Exercise requirements: The required output is all lines below that contain the word "their".

Dataset entries
....

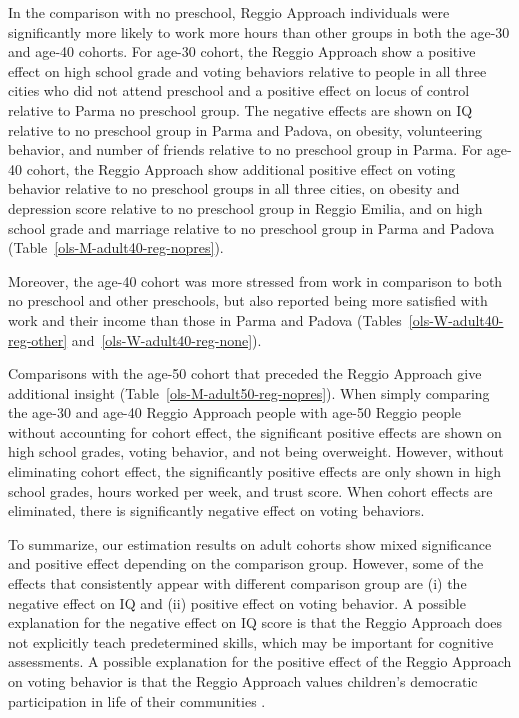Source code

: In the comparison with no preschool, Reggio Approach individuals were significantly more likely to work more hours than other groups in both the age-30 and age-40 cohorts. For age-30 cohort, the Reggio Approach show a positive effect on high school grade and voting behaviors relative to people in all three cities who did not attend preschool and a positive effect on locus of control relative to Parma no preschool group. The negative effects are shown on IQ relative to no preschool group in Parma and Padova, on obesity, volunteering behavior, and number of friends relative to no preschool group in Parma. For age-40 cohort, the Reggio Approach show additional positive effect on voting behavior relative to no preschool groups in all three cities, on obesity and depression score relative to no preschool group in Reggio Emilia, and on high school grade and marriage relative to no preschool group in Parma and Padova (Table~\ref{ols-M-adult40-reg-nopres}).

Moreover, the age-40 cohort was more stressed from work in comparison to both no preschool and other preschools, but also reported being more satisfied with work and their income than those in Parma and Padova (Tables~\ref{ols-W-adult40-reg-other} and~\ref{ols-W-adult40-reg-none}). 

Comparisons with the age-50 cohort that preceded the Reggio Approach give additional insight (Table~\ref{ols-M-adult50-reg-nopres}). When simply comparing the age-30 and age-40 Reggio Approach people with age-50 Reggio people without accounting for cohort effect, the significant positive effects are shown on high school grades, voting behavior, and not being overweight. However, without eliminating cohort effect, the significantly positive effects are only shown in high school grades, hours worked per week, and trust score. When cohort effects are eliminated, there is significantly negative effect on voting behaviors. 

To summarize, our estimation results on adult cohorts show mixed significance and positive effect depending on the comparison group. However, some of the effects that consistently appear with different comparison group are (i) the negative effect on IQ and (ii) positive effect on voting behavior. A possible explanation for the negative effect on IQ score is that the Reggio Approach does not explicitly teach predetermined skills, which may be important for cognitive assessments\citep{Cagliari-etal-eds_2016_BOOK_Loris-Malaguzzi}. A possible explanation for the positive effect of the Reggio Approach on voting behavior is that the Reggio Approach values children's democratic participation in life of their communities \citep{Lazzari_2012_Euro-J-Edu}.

....

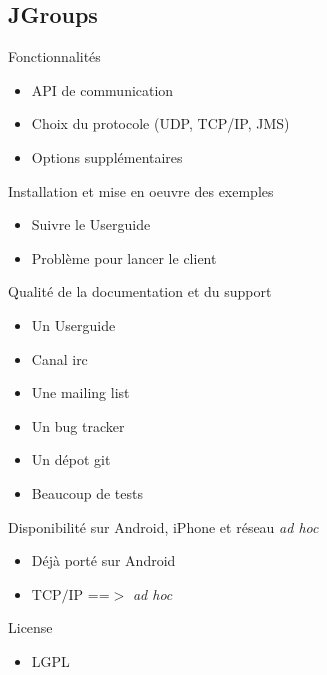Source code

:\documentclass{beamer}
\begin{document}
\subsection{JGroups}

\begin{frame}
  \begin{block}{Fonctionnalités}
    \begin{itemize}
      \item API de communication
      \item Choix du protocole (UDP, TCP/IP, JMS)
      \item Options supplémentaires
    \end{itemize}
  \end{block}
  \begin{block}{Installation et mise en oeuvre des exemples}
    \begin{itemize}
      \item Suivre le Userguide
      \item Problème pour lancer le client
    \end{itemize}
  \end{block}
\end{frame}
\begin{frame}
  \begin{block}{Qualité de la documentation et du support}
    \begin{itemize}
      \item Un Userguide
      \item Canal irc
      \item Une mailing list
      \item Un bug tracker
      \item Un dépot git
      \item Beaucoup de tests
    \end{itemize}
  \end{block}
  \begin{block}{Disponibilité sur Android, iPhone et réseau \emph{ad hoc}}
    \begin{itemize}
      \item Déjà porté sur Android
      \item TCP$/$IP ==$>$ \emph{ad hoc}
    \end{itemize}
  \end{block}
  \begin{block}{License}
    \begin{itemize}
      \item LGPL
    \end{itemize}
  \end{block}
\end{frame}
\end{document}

....

Result of the task:
Moreover, the age-40 cohort was more stressed from work in comparison to both no preschool and other preschools, but also reported being more satisfied with work and their income than those in Parma and Padova (Tables~\ref{ols-W-adult40-reg-other} and~\ref{ols-W-adult40-reg-none}). 
To summarize, our estimation results on adult cohorts show mixed significance and positive effect depending on the comparison group. However, some of the effects that consistently appear with different comparison group are (i) the negative effect on IQ and (ii) positive effect on voting behavior. A possible explanation for the negative effect on IQ score is that the Reggio Approach does not explicitly teach predetermined skills, which may be important for cognitive assessments\citep{Cagliari-etal-eds_2016_BOOK_Loris-Malaguzzi}. A possible explanation for the positive effect of the Reggio Approach on voting behavior is that the Reggio Approach values children's democratic participation in life of their communities \citep{Lazzari_2012_Euro-J-Edu}.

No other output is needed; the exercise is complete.